0

I have an atom rule that tries to parse everything as either a number or a quoted string first, if that fails, then treat the thing as a string.

Everything parses fine except one particular case that is this very specific string:

DUD 123abc

Which fails to parse with Expected " ", "." or [0-9] but "a" found. error.

What I expect: it should parse successfully and return string "123abc" as a string atom. You can see several of my unsuccessful attempts commented out in the grammar content below.

Any help/tips/pointers/suggestions appreciated!


You can try the grammar on the online PEG.js version. I'm using node v0.8.23 and pegjs 0.7.0

Numbers that parses correctly:

  • `123
  • `0
  • `0.
  • `1.
  • `.23
  • `0.23
  • `1.23
  • `0.000
  • . <--- as string, not number and not error

I want 123abc to be parsed as a string, is this possible?

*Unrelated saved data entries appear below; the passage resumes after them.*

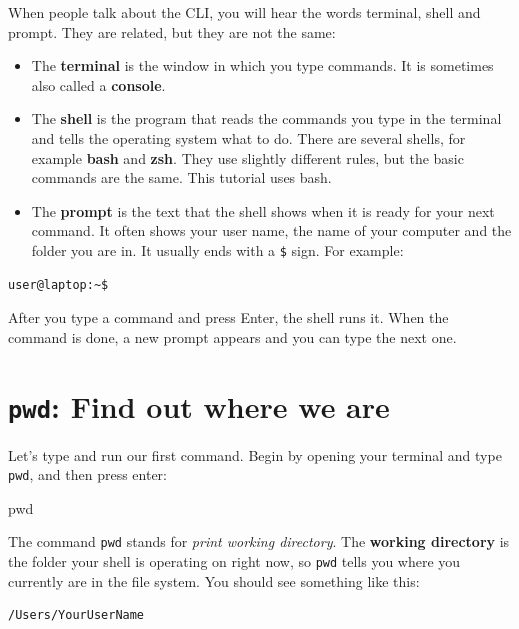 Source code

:\documentclass[
  letterpaper,
  DIV=11,
  numbers=noendperiod]{scrreprt}
\newenvironment{Shaded}{}{}
\newcommand{\BuiltInTok}[1]{\textcolor[rgb]{0.84,0.23,0.29}{#1}}
\providecommand{\tightlist}{%
  \setlength{\itemsep}{0pt}\setlength{\parskip}{0pt}}
\begin{document}
When people talk about the CLI, you will hear the words terminal, shell
and prompt. They are related, but they are not the same:

\begin{itemize}
\tightlist
\item
  The \textbf{terminal} is the window in which you type commands. It is
  sometimes also called a \textbf{console}.
\item
  The \textbf{shell} is the program that reads the commands you type in
  the terminal and tells the operating system what to do. There are
  several shells, for example \textbf{bash} and \textbf{zsh}. They use
  slightly different rules, but the basic commands are the same. This
  tutorial uses bash.
\item
  The \textbf{prompt} is the text that the shell shows when it is ready
  for your next command. It often shows your user name, the name of your
  computer and the folder you are in. It usually ends with a \texttt{\$}
  sign. For example:
\end{itemize}

\begin{verbatim}
user@laptop:~$
\end{verbatim}

After you type a command and press Enter, the shell runs it. When the
command is done, a new prompt appears and you can type the next one.

\section{\texorpdfstring{\texttt{pwd}: Find out where we
are}{pwd: Find out where we are}}\label{pwd-find-out-where-we-are}

Let's type and run our first command. Begin by opening your terminal and
type \texttt{pwd}, and then press enter:

\begin{Shaded}
\begin{Highlighting}[]
\BuiltInTok{pwd}
\end{Highlighting}
\end{Shaded}

The command \texttt{pwd} stands for \emph{print working directory}. The
\textbf{working directory} is the folder your shell is operating on
right now, so \texttt{pwd} tells you where you currently are in the file
system. You should see something like this:

\begin{verbatim}
/Users/YourUserName
\end{verbatim}
\end{document}
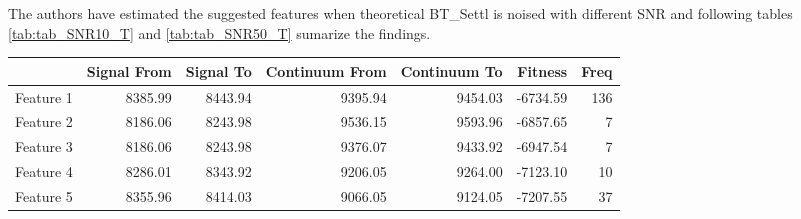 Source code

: {{{{The authors have estimated the suggested features when theoretical BT\_Settl 
is noised with different SNR and following tables \ref{tab:tab_SNR10_T} 
and \ref{tab:tab_SNR50_T} sumarize the findings.


\begin{table}
\begin{center}
\begin{tabular}{rrrrrrr}
  \hline
 & Signal From & Signal To & Continuum From & Continuum To & Fitness & Freq \\ 
  \hline
Feature 1 & 8385.99 & 8443.94 & 9395.94 & 9454.03 & -6734.59 & 136 \\ 
  Feature 2 & 8186.06 & 8243.98 & 9536.15 & 9593.96 & -6857.65 &   7 \\ 
  Feature 3 & 8186.06 & 8243.98 & 9376.07 & 9433.92 & -6947.54 &   7 \\ 
  Feature 4 & 8286.01 & 8343.92 & 9206.05 & 9264.00 & -7123.10 &  10 \\ 
  Feature 5 & 8355.96 & 8414.03 & 9066.05 & 9124.05 & -7207.55 &  37 \\ 

\end{tabular}
\end{center}
\end{table}}}}}
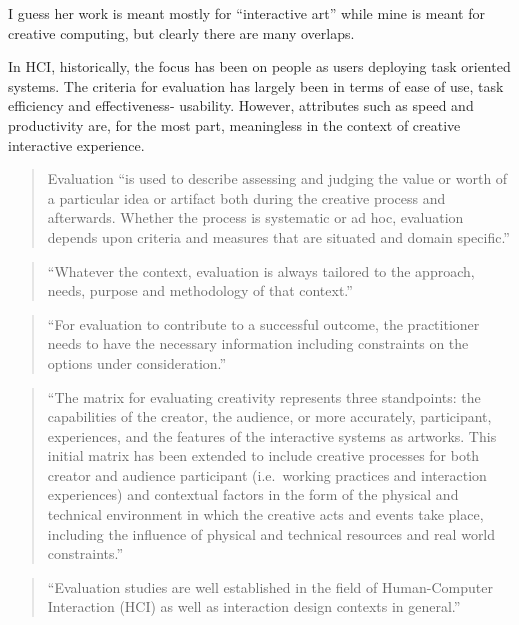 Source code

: \begin{fcom}
  I guess her work is meant mostly for ``interactive art'' while mine is meant for creative computing, but clearly there are many overlaps.
\end{fcom}

In HCI, historically, the focus has been on people as users deploying task oriented systems. The criteria for evaluation has largely been in terms of ease of use, task efficiency and effectiveness- usability. However, attributes such as speed and productivity are, for the most part, meaningless in the context of creative interactive experience. \parencite[p.23]{Candy2012}

\begin{quote}
  Evaluation ``is used to describe assessing and judging the value or worth of a particular idea or artifact both during the creative process and afterwards. Whether the process is systematic or ad hoc, evaluation depends upon criteria and measures that are situated and domain specific.'' \parencite[p.7]{Candy2012}
\end{quote}

\begin{quote}
  ``Whatever the context, evaluation is always tailored to the approach, needs, purpose and methodology of that context.'' \parencite[p.7]{Candy2012}
\end{quote}

\begin{quote}
  ``For evaluation to contribute to a successful outcome, the practitioner needs to have the necessary information including constraints on the options under consideration.'' \parencite[p.7]{Candy2012}
\end{quote}

\begin{quote}
  ``The matrix for evaluating creativity represents three standpoints: the capabilities of the creator, the audience, or more accurately, participant, experiences, and the features of the interactive systems as artworks. This initial matrix has been extended to include creative processes for both creator and audience participant (i.e.\ working practices and interaction experiences) and contextual factors in the form of the physical and technical environment in which the creative acts and events take place, including the influence of physical and technical resources and real world constraints.'' \parencite[p.7-8]{Candy2012}
\end{quote}

\begin{quote}
  ``Evaluation studies are well established in the field of Human-Computer Interaction (HCI) as well as interaction design contexts in general.'' \parencite[p.8]{Candy2012}
\end{quote}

This is my entire grammar file:

start = lines:line+ { return lines; }

// --------------------- LINE STRUCTURE
line = command:command eol { return command; }

command = action:atom args:(sep atom)*
{
  var i = 0, len = 0;

  for (var i = 0, len = args.length; i < len; i++) {
    // discard parsed separator tokens
    args[i] = args[i][1];
  }

  return [action, args];
}

sep = ' '+
eol = "\r" / "\n" / "\r\n"

atom = num:number { return num; }
     / str:string_quoted { return str; }
     / str:string { return str; }

// --------------------- COMMANDS

// TODO:

// --------------------- STRINGS
string = chars:([^" \r\n]+) { return chars.join(''); }

string_quoted = '"' chars:quoted_chars* '"' { return chars.join(''); }
quoted_chars = '\\"' { return '"'; }
             / char:[^"\r\n] { return char; }

// --------------------- NUMBERS
number = integral:('0' / [1-9][0-9]*) fraction:("." [0-9]*)?
{
  if (fraction && fraction.length) {
    fraction = fraction[0] + fraction[1].join('');
  } else {
    fraction = '';
  }

  integral = integral instanceof Array ?
    integral[0] + integral[1].join('') :
    '0';

  return parseFloat(integral + fraction);
}
        / ("." / "0.") fraction:[0-9]+
{
  return parseFloat("0." + fraction.join(''));
}

/*
float = integral:integer? fraction:fraction { return integral + fraction; }

fraction = '.' digits:[0-9]* { return parseFloat('0.' + digits.join('')); }

integer = digits:('0' / [1-9][0-9]*)
{
  if (digits === '0') return 0;
  return parseInt(digits[0] + digits[1].join(''), 10);
}

*/
chakrit
  • 61,017
  • 25
  • 133
  • 162

2 Answers2

3

Solved this by adding !([0-9\.]+[^0-9\.]) which is sort of a look-ahead infront of the number rule.

I know that the atom rule will match so what it effectively does is making the number rule fails a bit sooner. Hopefully this can helps someone with ambiguous cases in the future.

So the number rule now becomes:

number = !([0-9\.]+[^0-9\.]) integral:('0' / [1-9][0-9]*) fraction:("." [0-9]*)?

chakrit
  • 61,017
  • 25
  • 133
  • 162
  • I think that checking that the character trailing ``number`` is a number separator (not an alphanum) would have also worked, and more cheaply. – Apalala Apr 18 '13 at 18:45
  • 1
    @Apalala ah, that is a good idea. Would upvote it if you added it as answer tho. – chakrit Apr 19 '13 at 03:57
  • 1
    In [Grako](https://bitbucket.org/apalala/grako) I added an (optional) automatic check for alphanums after every token that is alphanumeric. It avoids matching "ID" when the stream says "IDENTIFICATION". I haven't had to switch it off so far. – Apalala Apr 19 '13 at 12:51
1

I think that checking that the character trailing number is a number-separator (not an alphanum) would have also worked, and more cheaply.

number = integral:('0' / [1-9][0-9]*) fraction:("." [0-9]*)? !([0-9A-Za-z]) 
Apalala
  • 9,017
  • 3
  • 30
  • 48